● **Exercise objective**:
Quote the entries below from the line with "- [Python 与" through the line with "- [深入理解检查约束：确保数据质量的重要工具 |", both ends included, and only those lines.

● **Records for the exercise**:
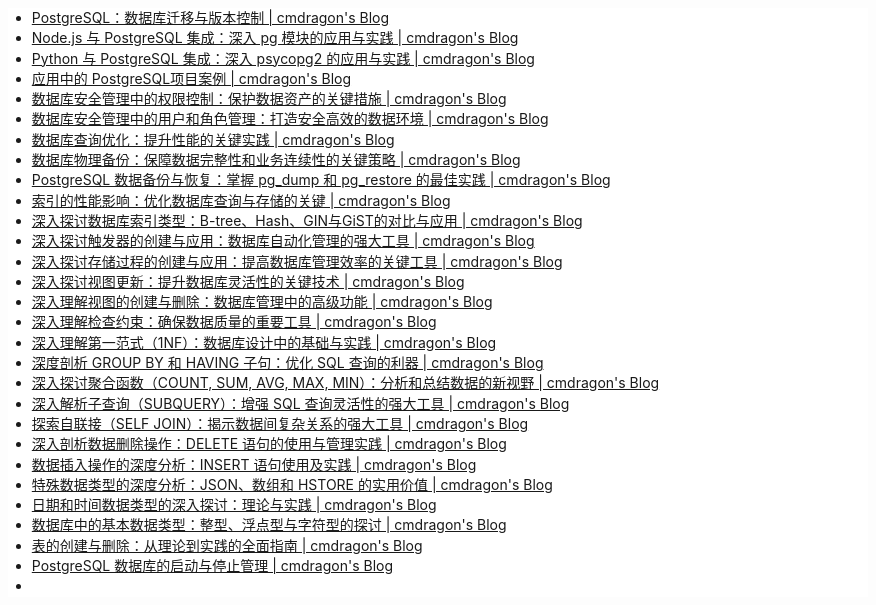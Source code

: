 - [PostgreSQL：数据库迁移与版本控制 | cmdragon's Blog](https://blog.cmdragon.cn/posts/649f515b93a6caee9dc38f1249e9216e/)
- [Node.js 与 PostgreSQL 集成：深入 pg 模块的应用与实践 | cmdragon's Blog](https://blog.cmdragon.cn/posts/4798cc064cc3585a3819636b3c23271b/)
- [Python 与 PostgreSQL 集成：深入 psycopg2 的应用与实践 | cmdragon's Blog](https://blog.cmdragon.cn/posts/e533225633ac9f276b7771c03e1ba5e0/)
- [应用中的 PostgreSQL项目案例 | cmdragon's Blog](https://blog.cmdragon.cn/posts/415ac1ac3cb9593b00d398c26b40c768/)
- [数据库安全管理中的权限控制：保护数据资产的关键措施 | cmdragon's Blog](https://blog.cmdragon.cn/posts/42a3ec4c7e9cdded4e3c4db24fb4dad8/)
- [数据库安全管理中的用户和角色管理：打造安全高效的数据环境 | cmdragon's Blog](https://blog.cmdragon.cn/posts/92d56b1325c898ad3efc89cb2b42d84d/)
- [数据库查询优化：提升性能的关键实践 | cmdragon's Blog](https://blog.cmdragon.cn/posts/b87998b03d2638a19ecf589691b6f0ae/)
- [数据库物理备份：保障数据完整性和业务连续性的关键策略 | cmdragon's Blog](https://blog.cmdragon.cn/posts/5399d4194db9a94b2649763cb81284de/)
- [PostgreSQL 数据备份与恢复：掌握 pg_dump 和 pg_restore 的最佳实践 | cmdragon's Blog](https://blog.cmdragon.cn/posts/8a8458533590f193798bc31bfbcb0944/)
- [索引的性能影响：优化数据库查询与存储的关键 | cmdragon's Blog](https://blog.cmdragon.cn/posts/29b4baf97a92b0c02393f258124ca713/)
- [深入探讨数据库索引类型：B-tree、Hash、GIN与GiST的对比与应用 | cmdragon's Blog](https://blog.cmdragon.cn/posts/0095ca05c7ea7fbeec5f3a9990bd5264/)
- [深入探讨触发器的创建与应用：数据库自动化管理的强大工具 | cmdragon's Blog](https://blog.cmdragon.cn/posts/5ea59ab7a93ecbdb4baea9dec29a6010/)
- [深入探讨存储过程的创建与应用：提高数据库管理效率的关键工具 | cmdragon's Blog](https://blog.cmdragon.cn/posts/570cd68087f5895415ab3f94980ecc84/)
- [深入探讨视图更新：提升数据库灵活性的关键技术 | cmdragon's Blog](https://blog.cmdragon.cn/posts/625cecdc44e4c4e7b520ddb3012635d1/)
- [深入理解视图的创建与删除：数据库管理中的高级功能 | cmdragon's Blog](https://blog.cmdragon.cn/posts/c5b46d10b7686bbe57b20cd9e181c56b/)
- [深入理解检查约束：确保数据质量的重要工具 | cmdragon's Blog](https://blog.cmdragon.cn/posts/309f74bd85c733fb7a2cd79990d7af9b/)
- [深入理解第一范式（1NF）：数据库设计中的基础与实践 | cmdragon's Blog](https://blog.cmdragon.cn/posts/0ba4cbf2dd926750d5421e9d415ecc88/)
- [深度剖析 GROUP BY 和 HAVING 子句：优化 SQL 查询的利器 | cmdragon's Blog](https://blog.cmdragon.cn/posts/45ed09822a8220aa480f67c0e3225a7e/)
- [深入探讨聚合函数（COUNT, SUM, AVG, MAX, MIN）：分析和总结数据的新视野 | cmdragon's Blog](https://blog.cmdragon.cn/posts/27d8b24508379d4e5d4ae97873aa9397/)
- [深入解析子查询（SUBQUERY）：增强 SQL 查询灵活性的强大工具 | cmdragon's Blog](https://blog.cmdragon.cn/posts/3fb3175a31a273d40bef042297f877ad/)
- [探索自联接（SELF JOIN）：揭示数据间复杂关系的强大工具 | cmdragon's Blog](https://blog.cmdragon.cn/posts/f152dfcce73ed63594e329a1fb42c278/)
- [深入剖析数据删除操作：DELETE 语句的使用与管理实践 | cmdragon's Blog](https://blog.cmdragon.cn/posts/fd1bf23b143700283938ed27444d87de/)
- [数据插入操作的深度分析：INSERT 语句使用及实践 | cmdragon's Blog](https://blog.cmdragon.cn/posts/5d109d3a35a537bbf4da5b2319658c54/)
- [特殊数据类型的深度分析：JSON、数组和 HSTORE 的实用价值 | cmdragon's Blog](https://blog.cmdragon.cn/posts/df7c5c2cb46a70a8bd8eb41d25cbc407/)
- [日期和时间数据类型的深入探讨：理论与实践 | cmdragon's Blog](https://blog.cmdragon.cn/posts/9ae9cbc382beb8ce70dd434b0b04dfcc/)
- [数据库中的基本数据类型：整型、浮点型与字符型的探讨 | cmdragon's Blog](https://blog.cmdragon.cn/posts/ed0f49e64ae98e09079c9f245aee2bf4/)
- [表的创建与删除：从理论到实践的全面指南 | cmdragon's Blog](https://blog.cmdragon.cn/posts/d201cfe2863e484d3905e6f3dcd5cb7e/)
- [PostgreSQL 数据库的启动与停止管理 | cmdragon's Blog](https://blog.cmdragon.cn/posts/588bce1e1f6001c731aeffecfca6e2bc/)
-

● **Problem solution**:
- [Python 与 PostgreSQL 集成：深入 psycopg2 的应用与实践 | cmdragon's Blog](https://blog.cmdragon.cn/posts/e533225633ac9f276b7771c03e1ba5e0/)
- [应用中的 PostgreSQL项目案例 | cmdragon's Blog](https://blog.cmdragon.cn/posts/415ac1ac3cb9593b00d398c26b40c768/)
- [数据库安全管理中的权限控制：保护数据资产的关键措施 | cmdragon's Blog](https://blog.cmdragon.cn/posts/42a3ec4c7e9cdded4e3c4db24fb4dad8/)
- [数据库安全管理中的用户和角色管理：打造安全高效的数据环境 | cmdragon's Blog](https://blog.cmdragon.cn/posts/92d56b1325c898ad3efc89cb2b42d84d/)
- [数据库查询优化：提升性能的关键实践 | cmdragon's Blog](https://blog.cmdragon.cn/posts/b87998b03d2638a19ecf589691b6f0ae/)
- [数据库物理备份：保障数据完整性和业务连续性的关键策略 | cmdragon's Blog](https://blog.cmdragon.cn/posts/5399d4194db9a94b2649763cb81284de/)
- [PostgreSQL 数据备份与恢复：掌握 pg_dump 和 pg_restore 的最佳实践 | cmdragon's Blog](https://blog.cmdragon.cn/posts/8a8458533590f193798bc31bfbcb0944/)
- [索引的性能影响：优化数据库查询与存储的关键 | cmdragon's Blog](https://blog.cmdragon.cn/posts/29b4baf97a92b0c02393f258124ca713/)
- [深入探讨数据库索引类型：B-tree、Hash、GIN与GiST的对比与应用 | cmdragon's Blog](https://blog.cmdragon.cn/posts/0095ca05c7ea7fbeec5f3a9990bd5264/)
- [深入探讨触发器的创建与应用：数据库自动化管理的强大工具 | cmdragon's Blog](https://blog.cmdragon.cn/posts/5ea59ab7a93ecbdb4baea9dec29a6010/)
- [深入探讨存储过程的创建与应用：提高数据库管理效率的关键工具 | cmdragon's Blog](https://blog.cmdragon.cn/posts/570cd68087f5895415ab3f94980ecc84/)
- [深入探讨视图更新：提升数据库灵活性的关键技术 | cmdragon's Blog](https://blog.cmdragon.cn/posts/625cecdc44e4c4e7b520ddb3012635d1/)
- [深入理解视图的创建与删除：数据库管理中的高级功能 | cmdragon's Blog](https://blog.cmdragon.cn/posts/c5b46d10b7686bbe57b20cd9e181c56b/)
- [深入理解检查约束：确保数据质量的重要工具 | cmdragon's Blog](https://blog.cmdragon.cn/posts/309f74bd85c733fb7a2cd79990d7af9b/)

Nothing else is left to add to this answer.